■ **Directions**: A word-for-word copy of the entries is the only acceptable reply.

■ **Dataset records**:
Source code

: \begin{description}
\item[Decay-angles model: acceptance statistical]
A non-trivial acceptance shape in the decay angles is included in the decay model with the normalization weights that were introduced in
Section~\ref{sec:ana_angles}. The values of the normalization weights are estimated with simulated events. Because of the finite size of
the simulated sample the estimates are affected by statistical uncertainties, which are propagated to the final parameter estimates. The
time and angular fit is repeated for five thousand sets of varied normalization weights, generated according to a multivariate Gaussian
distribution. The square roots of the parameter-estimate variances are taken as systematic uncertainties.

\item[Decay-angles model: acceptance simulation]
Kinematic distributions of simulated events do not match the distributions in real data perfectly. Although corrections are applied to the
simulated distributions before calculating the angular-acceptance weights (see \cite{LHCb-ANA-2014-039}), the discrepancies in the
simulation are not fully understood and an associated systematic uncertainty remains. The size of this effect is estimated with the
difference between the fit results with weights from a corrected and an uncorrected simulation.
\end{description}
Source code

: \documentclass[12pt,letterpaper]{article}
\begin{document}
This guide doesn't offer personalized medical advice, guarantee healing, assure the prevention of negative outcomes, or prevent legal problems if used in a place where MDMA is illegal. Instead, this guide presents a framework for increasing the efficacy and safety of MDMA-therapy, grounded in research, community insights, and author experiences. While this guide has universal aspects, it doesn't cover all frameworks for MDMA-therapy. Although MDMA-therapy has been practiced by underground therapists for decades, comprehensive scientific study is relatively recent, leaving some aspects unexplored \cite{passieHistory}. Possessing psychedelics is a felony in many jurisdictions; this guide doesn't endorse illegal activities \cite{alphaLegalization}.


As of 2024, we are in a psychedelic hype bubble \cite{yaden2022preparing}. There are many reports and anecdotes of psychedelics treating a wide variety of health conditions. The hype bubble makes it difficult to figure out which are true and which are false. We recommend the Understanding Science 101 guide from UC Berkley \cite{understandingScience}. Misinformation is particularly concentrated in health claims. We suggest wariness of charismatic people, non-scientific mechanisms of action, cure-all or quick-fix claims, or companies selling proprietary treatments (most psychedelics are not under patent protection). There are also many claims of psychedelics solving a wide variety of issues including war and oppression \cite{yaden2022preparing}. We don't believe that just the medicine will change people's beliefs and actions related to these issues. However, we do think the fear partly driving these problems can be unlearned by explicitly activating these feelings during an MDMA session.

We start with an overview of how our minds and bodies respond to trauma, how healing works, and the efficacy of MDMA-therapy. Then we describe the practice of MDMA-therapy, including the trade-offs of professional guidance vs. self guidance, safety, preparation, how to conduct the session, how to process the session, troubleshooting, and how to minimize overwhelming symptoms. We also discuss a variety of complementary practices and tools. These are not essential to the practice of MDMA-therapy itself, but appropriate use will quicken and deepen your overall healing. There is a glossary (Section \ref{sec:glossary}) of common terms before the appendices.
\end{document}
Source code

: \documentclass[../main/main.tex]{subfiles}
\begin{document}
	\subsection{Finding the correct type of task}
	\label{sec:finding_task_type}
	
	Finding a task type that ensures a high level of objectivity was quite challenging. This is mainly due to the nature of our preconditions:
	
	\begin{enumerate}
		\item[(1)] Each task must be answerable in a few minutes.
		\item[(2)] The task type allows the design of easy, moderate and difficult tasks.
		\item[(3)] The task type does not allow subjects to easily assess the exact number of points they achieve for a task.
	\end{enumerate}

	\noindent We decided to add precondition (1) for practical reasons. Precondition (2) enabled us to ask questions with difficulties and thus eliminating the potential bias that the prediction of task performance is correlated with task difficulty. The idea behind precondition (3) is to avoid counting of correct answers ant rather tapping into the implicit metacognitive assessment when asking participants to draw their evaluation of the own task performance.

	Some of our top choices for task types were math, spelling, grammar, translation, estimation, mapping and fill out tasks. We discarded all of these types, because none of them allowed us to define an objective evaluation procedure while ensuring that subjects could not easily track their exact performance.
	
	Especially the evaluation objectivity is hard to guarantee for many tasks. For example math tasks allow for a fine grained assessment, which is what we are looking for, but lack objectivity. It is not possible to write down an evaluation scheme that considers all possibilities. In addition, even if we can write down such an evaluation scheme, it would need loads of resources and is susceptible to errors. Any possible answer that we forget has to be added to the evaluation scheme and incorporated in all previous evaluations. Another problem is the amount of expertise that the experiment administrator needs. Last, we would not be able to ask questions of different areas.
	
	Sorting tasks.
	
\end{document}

■ **Output of the exercise**:
Source code

: \begin{description}
\item[Decay-angles model: acceptance statistical]
A non-trivial acceptance shape in the decay angles is included in the decay model with the normalization weights that were introduced in
Section~\ref{sec:ana_angles}. The values of the normalization weights are estimated with simulated events. Because of the finite size of
the simulated sample the estimates are affected by statistical uncertainties, which are propagated to the final parameter estimates. The
time and angular fit is repeated for five thousand sets of varied normalization weights, generated according to a multivariate Gaussian
distribution. The square roots of the parameter-estimate variances are taken as systematic uncertainties.

\item[Decay-angles model: acceptance simulation]
Kinematic distributions of simulated events do not match the distributions in real data perfectly. Although corrections are applied to the
simulated distributions before calculating the angular-acceptance weights (see \cite{LHCb-ANA-2014-039}), the discrepancies in the
simulation are not fully understood and an associated systematic uncertainty remains. The size of this effect is estimated with the
difference between the fit results with weights from a corrected and an uncorrected simulation.
\end{description}
Source code

: \documentclass[12pt,letterpaper]{article}
\begin{document}
This guide doesn't offer personalized medical advice, guarantee healing, assure the prevention of negative outcomes, or prevent legal problems if used in a place where MDMA is illegal. Instead, this guide presents a framework for increasing the efficacy and safety of MDMA-therapy, grounded in research, community insights, and author experiences. While this guide has universal aspects, it doesn't cover all frameworks for MDMA-therapy. Although MDMA-therapy has been practiced by underground therapists for decades, comprehensive scientific study is relatively recent, leaving some aspects unexplored \cite{passieHistory}. Possessing psychedelics is a felony in many jurisdictions; this guide doesn't endorse illegal activities \cite{alphaLegalization}.


As of 2024, we are in a psychedelic hype bubble \cite{yaden2022preparing}. There are many reports and anecdotes of psychedelics treating a wide variety of health conditions. The hype bubble makes it difficult to figure out which are true and which are false. We recommend the Understanding Science 101 guide from UC Berkley \cite{understandingScience}. Misinformation is particularly concentrated in health claims. We suggest wariness of charismatic people, non-scientific mechanisms of action, cure-all or quick-fix claims, or companies selling proprietary treatments (most psychedelics are not under patent protection). There are also many claims of psychedelics solving a wide variety of issues including war and oppression \cite{yaden2022preparing}. We don't believe that just the medicine will change people's beliefs and actions related to these issues. However, we do think the fear partly driving these problems can be unlearned by explicitly activating these feelings during an MDMA session.

We start with an overview of how our minds and bodies respond to trauma, how healing works, and the efficacy of MDMA-therapy. Then we describe the practice of MDMA-therapy, including the trade-offs of professional guidance vs. self guidance, safety, preparation, how to conduct the session, how to process the session, troubleshooting, and how to minimize overwhelming symptoms. We also discuss a variety of complementary practices and tools. These are not essential to the practice of MDMA-therapy itself, but appropriate use will quicken and deepen your overall healing. There is a glossary (Section \ref{sec:glossary}) of common terms before the appendices.
\end{document}
Source code

: \documentclass[../main/main.tex]{subfiles}
\begin{document}
	\subsection{Finding the correct type of task}
	\label{sec:finding_task_type}
	
	Finding a task type that ensures a high level of objectivity was quite challenging. This is mainly due to the nature of our preconditions:
	
	\begin{enumerate}
		\item[(1)] Each task must be answerable in a few minutes.
		\item[(2)] The task type allows the design of easy, moderate and difficult tasks.
		\item[(3)] The task type does not allow subjects to easily assess the exact number of points they achieve for a task.
	\end{enumerate}

	\noindent We decided to add precondition (1) for practical reasons. Precondition (2) enabled us to ask questions with difficulties and thus eliminating the potential bias that the prediction of task performance is correlated with task difficulty. The idea behind precondition (3) is to avoid counting of correct answers ant rather tapping into the implicit metacognitive assessment when asking participants to draw their evaluation of the own task performance.

	Some of our top choices for task types were math, spelling, grammar, translation, estimation, mapping and fill out tasks. We discarded all of these types, because none of them allowed us to define an objective evaluation procedure while ensuring that subjects could not easily track their exact performance.
	
	Especially the evaluation objectivity is hard to guarantee for many tasks. For example math tasks allow for a fine grained assessment, which is what we are looking for, but lack objectivity. It is not possible to write down an evaluation scheme that considers all possibilities. In addition, even if we can write down such an evaluation scheme, it would need loads of resources and is susceptible to errors. Any possible answer that we forget has to be added to the evaluation scheme and incorporated in all previous evaluations. Another problem is the amount of expertise that the experiment administrator needs. Last, we would not be able to ask questions of different areas.
	
	Sorting tasks.
	
\end{document}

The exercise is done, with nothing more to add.